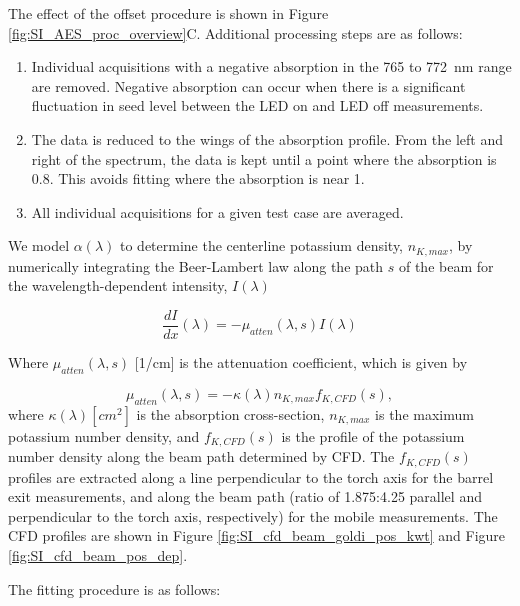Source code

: The effect of the offset procedure is shown in Figure \ref{fig:SI_AES_proc_overview}C. Additional processing steps are as follows:

\begin{enumerate}
    \item Individual acquisitions with a negative absorption in the 765 to \SI{772}{\nano\meter} range are removed. Negative absorption can occur when there is a significant fluctuation in seed level between the LED on and LED off measurements.
    \item The data is reduced to the wings of the absorption profile. From the left and right of the spectrum, the data is kept until a point where the absorption is 0.8. This avoids fitting where the absorption is near 1. 
    \item All individual acquisitions for a given test case are averaged.
\end{enumerate}

We model $\alpha(\lambda)$ to determine the centerline potassium density, $n_{K,max}$, by numerically integrating the Beer-Lambert law along the path $s$ of the beam for the wavelength-dependent intensity, $I(\lambda)$

\begin{equation}
    \frac{dI}{dx}(\lambda) = -\mu_{atten}(\lambda, s) I(\lambda)
\end{equation}

Where $\mu_{atten} (\lambda, s)$ [1/cm] is the attenuation coefficient, which is given by 

\begin{equation}
    \mu_{atten}(\lambda, s) = -\kappa(\lambda) n_{K,max} f_{K, CFD}(s),
\end{equation}
where $\kappa(\lambda) [cm^2]$ is the absorption cross-section, $n_{K,max}$ is the maximum potassium number density, and $f_{K, CFD}(s)$ is the profile of the potassium number density along the beam path determined by CFD. The $f_{K, CFD}(s)$ profiles are extracted along a line perpendicular to the torch axis for the barrel exit measurements, and along the beam path (ratio of 1.875:4.25 parallel and perpendicular to the torch axis, respectively) for the mobile measurements. The CFD profiles are shown in Figure \ref{fig:SI_cfd_beam_goldi_pos_kwt} and Figure \ref{fig:SI_cfd_beam_pos_dep}.

The fitting procedure is as follows:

**Directions**.
Word for word, copy every line of the data, excluding any pictures.

**Reply to the exercise**.
Source code

: The effect of the offset procedure is shown in Figure \ref{fig:SI_AES_proc_overview}C. Additional processing steps are as follows:

\begin{enumerate}
    \item Individual acquisitions with a negative absorption in the 765 to \SI{772}{\nano\meter} range are removed. Negative absorption can occur when there is a significant fluctuation in seed level between the LED on and LED off measurements.
    \item The data is reduced to the wings of the absorption profile. From the left and right of the spectrum, the data is kept until a point where the absorption is 0.8. This avoids fitting where the absorption is near 1. 
    \item All individual acquisitions for a given test case are averaged.
\end{enumerate}

We model $\alpha(\lambda)$ to determine the centerline potassium density, $n_{K,max}$, by numerically integrating the Beer-Lambert law along the path $s$ of the beam for the wavelength-dependent intensity, $I(\lambda)$

\begin{equation}
    \frac{dI}{dx}(\lambda) = -\mu_{atten}(\lambda, s) I(\lambda)
\end{equation}

Where $\mu_{atten} (\lambda, s)$ [1/cm] is the attenuation coefficient, which is given by 

\begin{equation}
    \mu_{atten}(\lambda, s) = -\kappa(\lambda) n_{K,max} f_{K, CFD}(s),
\end{equation}
where $\kappa(\lambda) [cm^2]$ is the absorption cross-section, $n_{K,max}$ is the maximum potassium number density, and $f_{K, CFD}(s)$ is the profile of the potassium number density along the beam path determined by CFD. The $f_{K, CFD}(s)$ profiles are extracted along a line perpendicular to the torch axis for the barrel exit measurements, and along the beam path (ratio of 1.875:4.25 parallel and perpendicular to the torch axis, respectively) for the mobile measurements. The CFD profiles are shown in Figure \ref{fig:SI_cfd_beam_goldi_pos_kwt} and Figure \ref{fig:SI_cfd_beam_pos_dep}.

The fitting procedure is as follows:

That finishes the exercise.